Carrierに関しては、次期大統領は飴と鞭を使って自分の望むようにやらせた。

Reagan 大統領の空港管制官ストライキへの対応は小さな行動だったが大きな影響を与えた。今回のことも小さなことだが、そうなるのではなかろうか。

大統領が、国民が何を求めているか見当をつけ、それを国民に与えるよう企業に圧力をかけるのが良いことだという原則が確立されつつある。

中国が自分の意思をどんどんと課している香港のように、我々は、ルールに基づく資本主義(rule of law capitalism)からその場しのぎの合意に基づく資本主義 (ad hoc deal-based capitalism) への逆行の第一歩を踏み出したのかも知れない。

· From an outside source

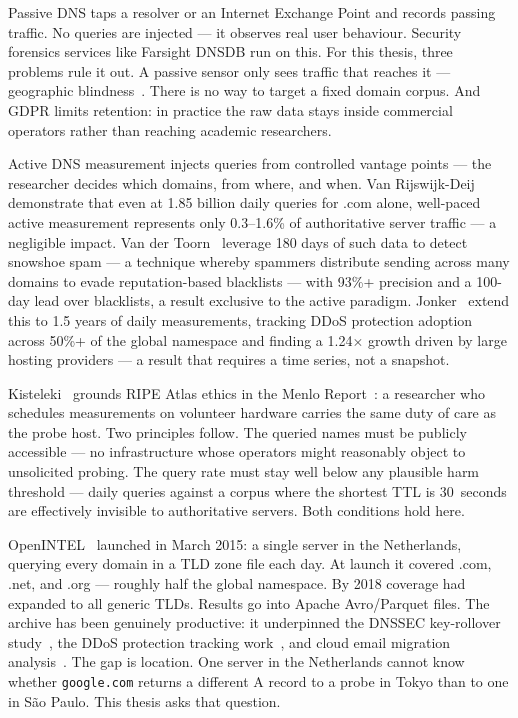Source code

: Passive \ac{DNS} taps a resolver or an Internet Exchange Point and records passing traffic. No queries are injected — it observes real user behaviour. Security forensics services like Farsight DNSDB run on this. For this thesis, three problems rule it out. A passive sensor only sees traffic that reaches it — geographic blindness~\cite{vanRijswijk2016}. There is no way to target a fixed domain corpus. And GDPR limits retention: in practice the raw data stays inside commercial operators rather than reaching academic researchers.

Active \ac{DNS} measurement injects queries from controlled vantage points — the researcher decides which domains, from where, and when. Van Rijswijk-Deij~\cite{vanRijswijk2016} demonstrate that even at 1.85 billion daily queries for .com alone, well-paced active measurement represents only 0.3–1.6\% of authoritative server traffic — a negligible impact. Van der Toorn~\cite{vanderToorn2018} leverage 180 days of such data to detect snowshoe spam — a technique whereby spammers distribute sending across many domains to evade reputation-based blacklists — with 93\%+ precision and a 100-day lead over blacklists, a result exclusive to the active paradigm. Jonker~\cite{Jonker2016} extend this to 1.5 years of daily measurements, tracking \ac{DDoS} protection adoption across 50\%+ of the global namespace and finding a 1.24$\times$ growth driven by large hosting providers — a result that requires a time series, not a snapshot.

Kisteleki~\cite{Kisteleki2016} grounds RIPE Atlas ethics in the Menlo Report~\cite{Bailey2012}: a researcher who schedules measurements on volunteer hardware carries the same duty of care as the probe host. Two principles follow. The queried names must be publicly accessible --- no infrastructure whose operators might reasonably object to unsolicited probing. The query rate must stay well below any plausible harm threshold --- daily queries against a corpus where the shortest \ac{TTL} is 30~seconds are effectively invisible to authoritative servers. Both conditions hold here.

OpenINTEL~\cite{vanRijswijk2016} launched in March 2015: a single server in the Netherlands, querying every domain in a \ac{TLD} zone file each day. At launch it covered .com, .net, and .org — roughly half the global namespace. By 2018 coverage had expanded to all generic \ac{TLD}s. Results go into Apache Avro/Parquet files. The archive has been genuinely productive: it underpinned the \ac{DNSSEC} key-rollover study~\cite{Chung2017}, the \ac{DDoS} protection tracking work~\cite{Jonker2016}, and cloud email migration analysis~\cite{vanRijswijk2018blog}. The gap is location. One server in the Netherlands cannot know whether \texttt{google.com} returns a different \ac{A} record to a probe in Tokyo than to one in São Paulo. This thesis asks that question.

大統領は大きな権限を持つ。しかし、その使用を制限するのが、我々と独裁国 (banana republics ) との重要な違いの一つだ。

もし、企業が大統領の望む場所に工場をつくり、大統領の再選の選挙資金を寄付し、大統領が望む人を雇用し、大統領が望む研究開発を行い、大統領が支援したい人に金を貸すなら、どうなるか?

私が間違っていることを望むが、結果として我々がより貧しくなるだけでなく、より不自由になると考える。